Instructions to follow: Lines of the listing that contain "ldots" need to be copied.

Recorded data START

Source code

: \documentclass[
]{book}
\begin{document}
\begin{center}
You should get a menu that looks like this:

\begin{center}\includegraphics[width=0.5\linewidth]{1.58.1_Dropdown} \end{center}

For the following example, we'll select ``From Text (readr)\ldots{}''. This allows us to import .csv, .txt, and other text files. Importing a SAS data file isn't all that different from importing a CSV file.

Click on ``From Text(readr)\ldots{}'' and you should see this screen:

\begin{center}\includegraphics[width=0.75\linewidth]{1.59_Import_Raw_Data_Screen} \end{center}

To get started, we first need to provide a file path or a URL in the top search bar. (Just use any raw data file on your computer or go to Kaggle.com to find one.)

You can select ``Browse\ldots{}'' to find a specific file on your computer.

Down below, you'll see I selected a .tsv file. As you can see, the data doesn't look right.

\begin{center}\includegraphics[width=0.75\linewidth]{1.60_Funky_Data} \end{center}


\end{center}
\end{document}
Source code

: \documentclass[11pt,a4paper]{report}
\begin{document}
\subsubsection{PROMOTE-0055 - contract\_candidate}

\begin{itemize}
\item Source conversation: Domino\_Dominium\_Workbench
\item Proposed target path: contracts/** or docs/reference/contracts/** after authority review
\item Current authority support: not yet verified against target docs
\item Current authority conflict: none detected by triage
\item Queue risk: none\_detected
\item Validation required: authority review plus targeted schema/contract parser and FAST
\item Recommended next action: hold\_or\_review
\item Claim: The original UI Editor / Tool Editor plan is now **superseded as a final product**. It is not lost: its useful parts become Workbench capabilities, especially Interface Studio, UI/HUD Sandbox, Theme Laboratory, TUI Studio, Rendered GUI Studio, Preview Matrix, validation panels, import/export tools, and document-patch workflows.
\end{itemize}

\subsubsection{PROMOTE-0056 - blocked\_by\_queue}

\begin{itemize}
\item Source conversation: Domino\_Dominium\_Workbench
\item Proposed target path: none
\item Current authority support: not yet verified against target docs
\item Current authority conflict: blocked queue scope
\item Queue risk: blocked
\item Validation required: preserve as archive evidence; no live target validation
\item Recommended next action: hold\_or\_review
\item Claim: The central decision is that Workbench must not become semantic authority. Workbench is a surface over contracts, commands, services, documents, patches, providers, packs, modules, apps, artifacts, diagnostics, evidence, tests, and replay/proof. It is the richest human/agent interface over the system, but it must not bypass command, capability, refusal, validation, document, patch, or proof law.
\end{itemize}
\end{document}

Recorded data END

Task response:
For the following example, we'll select ``From Text (readr)\ldots{}''. This allows us to import .csv, .txt, and other text files. Importing a SAS data file isn't all that different from importing a CSV file.
Click on ``From Text(readr)\ldots{}'' and you should see this screen:
You can select ``Browse\ldots{}'' to find a specific file on your computer.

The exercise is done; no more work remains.